_WORK TO BE COMPLETED_. Using the word "noindent" as the filter, copy each matching line from the records.

-- GIVEN ENTRIES follows --

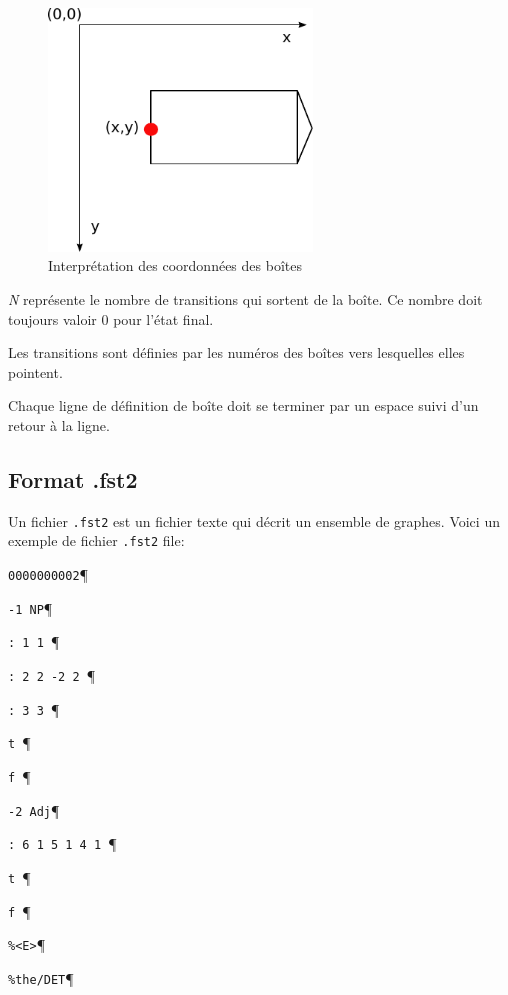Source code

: \begin{figure}[!ht]
\begin{center}
\includegraphics[width=7cm]{resources/img/repere.pdf}
\caption{Interprétation des coordonnées des boîtes\label{fig-box-coordinates}}
\end{center}
\end{figure}

\bigskip
\noindent \textit{N} représente le nombre de transitions qui sortent de la boîte. Ce nombre doit
toujours valoir $0$ pour l’état final.

\bigskip
\noindent Les transitions sont définies par les numéros des boîtes vers lesquelles elles pointent.

\bigskip
\noindent Chaque ligne de définition de boîte doit se terminer par un espace suivi d’un retour à la
ligne.

\subsection{Format .fst2}
Un fichier \verb+.fst2+ est un fichier texte qui décrit un ensemble de graphes. Voici un exemple
de fichier \verb+.fst2+ file:

\bigskip
\verb+0000000002+\P

\verb+-1 NP+\P

\verb+: 1 1 +\P

\verb+: 2 2 -2 2 +\P

\verb+: 3 3 +\P

\verb+t +\P

\verb+f +\P

\verb+-2 Adj+\P

\verb+: 6 1 5 1 4 1 +\P

\verb+t +\P

\verb+f +\P

\verb+%<E>+\P

\verb+%the/DET+\P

-- GIVEN ENTRIES concluded --

_TASK RESPONSE_.
\noindent \textit{N} représente le nombre de transitions qui sortent de la boîte. Ce nombre doit
\noindent Les transitions sont définies par les numéros des boîtes vers lesquelles elles pointent.
\noindent Chaque ligne de définition de boîte doit se terminer par un espace suivi d’un retour à la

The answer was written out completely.